Fair point. GIGO - Garbage In, Garbage Out. If your project assumptions are out of kilter, no amount of programming effort will save the project.
Unless part of the programming includes revisiting initial assumptions. Say your AI is tasked with designing a simple barrage rocket. But the design just refuses to close. It could, like a dumb program or a naive student, just go round and round. But if it's well programmed, it will go back to its assumptions and see if something is wrong. Perhaps the propellants Isp is off by a meaningful factor. A good way to do this is to reverse engineer *known* systems, using the current assumptions. If the current assumptions applied to a product of known performance and you don;t get anywhere near the real-world results, then your assumptions are off, and you look for the mistake.

Again, this is an area where an ego-less AI should do better. Humans are resistant to this sort of thing. We've all seen it... after months of work, the damn thing *doesn't* work. the idea that we were working with the wrong numbers from Step One grates badly enough we'll save fixing that till all other possibilities are exhausted.
 
Nope. By killing people and breaking things. And there was a *lot* of bad advice given during WWII. A lot of it was *intentionally* bad advice. Scam artistry on a grand scale caused Germans and Japanese (and everyone else to one degree or another) to waste their time, treasure and lives on pointless or counter-productive activities.

AI will doubtless have some flaws built into it by humans, some intentional. But as AI learns and teaches *itself,* a lot of those flaws should be over-written. How many new flaws sit installs itself will be driven in no small part in how much ego it actually has. The more human it is in psychology, the more likely it is to make bad decisions like we do. The more it's driven by an urge to simply get the correct answer based on data and experience, the better. For the AI, at any rate. An AI devoid of ego will, for instance, take criticism about the shitty rom-com script it wrote, and do better next time. The more human-like AI will just assume that negative criticisms are coming from haters and -ists and -phobes.
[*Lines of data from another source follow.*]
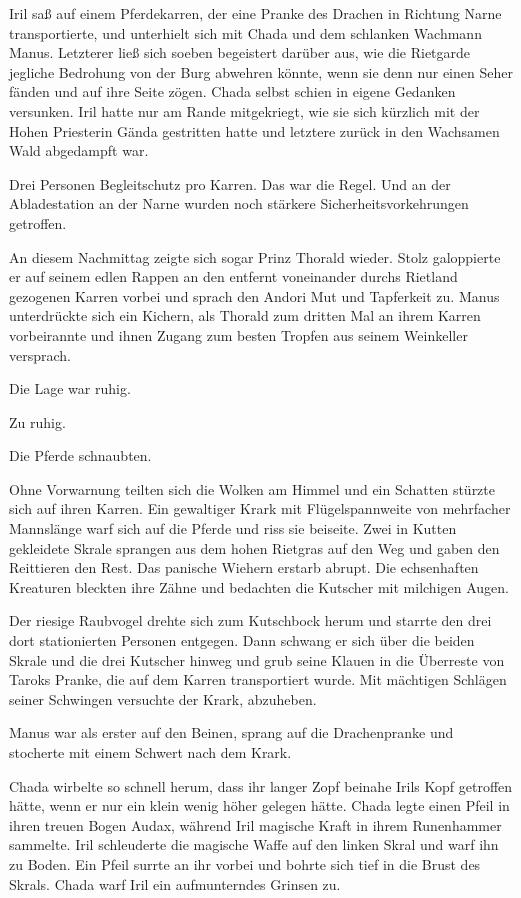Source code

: Iril saß auf einem Pferdekarren, der eine Pranke des Drachen in Richtung Narne transportierte, und unterhielt sich mit Chada und dem schlanken Wachmann Manus. Letzterer ließ sich soeben begeistert darüber aus, wie die Rietgarde jegliche Bedrohung von der Burg abwehren könnte, wenn sie denn nur einen Seher fänden und auf ihre Seite zögen. Chada selbst schien in eigene Gedanken versunken. Iril hatte nur am Rande mitgekriegt, wie sie sich kürzlich mit der Hohen Priesterin Gända gestritten hatte und letztere zurück in den Wachsamen Wald abgedampft war.

Drei Personen Begleitschutz pro Karren. Das war die Regel. Und an der Abladestation an der Narne wurden noch stärkere Sicherheitsvorkehrungen getroffen.

An diesem Nachmittag zeigte sich sogar Prinz Thorald wieder. Stolz galoppierte er auf seinem edlen Rappen an den entfernt voneinander durchs Rietland gezogenen Karren vorbei und sprach den Andori Mut und Tapferkeit zu. Manus unterdrückte sich ein Kichern, als Thorald zum dritten Mal an ihrem Karren vorbeirannte und ihnen Zugang zum besten Tropfen aus seinem Weinkeller versprach.

Die Lage war ruhig.

Zu ruhig.

Die Pferde schnaubten.

Ohne Vorwarnung teilten sich die Wolken am Himmel und ein Schatten stürzte sich auf ihren Karren. Ein gewaltiger Krark mit Flügelspannweite von mehrfacher Mannslänge warf sich auf die Pferde und riss sie beiseite. Zwei in Kutten gekleidete Skrale sprangen aus dem hohen Rietgras auf den Weg und gaben den Reittieren den Rest. Das panische Wiehern erstarb abrupt. Die echsenhaften Kreaturen bleckten ihre Zähne und bedachten die Kutscher mit milchigen Augen.

Der riesige Raubvogel drehte sich zum Kutschbock herum und starrte den drei dort stationierten Personen entgegen. Dann schwang er sich über die beiden Skrale und die drei Kutscher hinweg und grub seine Klauen in die Überreste von Taroks Pranke, die auf dem Karren transportiert wurde. Mit mächtigen Schlägen seiner Schwingen versuchte der Krark, abzuheben.

Manus war als erster auf den Beinen, sprang auf die Drachenpranke und stocherte mit einem Schwert nach dem Krark.

Chada wirbelte so schnell herum, dass ihr langer Zopf beinahe Irils Kopf getroffen hätte, wenn er nur ein klein wenig höher gelegen hätte. Chada legte einen Pfeil in ihren treuen Bogen Audax, während Iril magische Kraft in ihrem Runenhammer sammelte. Iril schleuderte die magische Waffe auf den linken Skral und warf ihn zu Boden. Ein Pfeil surrte an ihr vorbei und bohrte sich tief in die Brust des Skrals. Chada warf Iril ein aufmunterndes Grinsen zu.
AI is being used right now to scam people. But persons unknown have replaced the word scam with the STOOPID WORD(TM) Deepfake. Deepfake mans false, right? It means humans are using new tech to convince people that BOB the POLITICIAN, has lied to them. Fake video and fake audio and news at 11,
 
AI is being used right now to scam people. But persons unknown have replaced the word scam with the STOOPID WORD(TM) Deepfake. Deepfake mans false, right? It means humans are using new tech to convince people that BOB the POLITICIAN, has lied to them. Fake video and fake audio and news at 11,
Correct. But the *first* runs of deep fake tech probably looked like wholly unbelievable garbage. AI learned and got better.
 
I think this just might be one of those philosophically endlessly debatable cases of the impact of AI vs. the freedom of choice and such at the near intersection of art, service industry, and automation, see
View: https://www.youtube.com/watch?v=a0cCRRFi1aA

Don't give AI any actual intelligence. It is nothing more than a money-making scheme at the intersection of other money-making schemes.

Service? What service? A glorified mobile tape recorder playing the same message over and over?

And keep in mind, the goal is not the product but spending your days laying on a beach in the Bahamas drinking Pina Coladas after you've made your billions.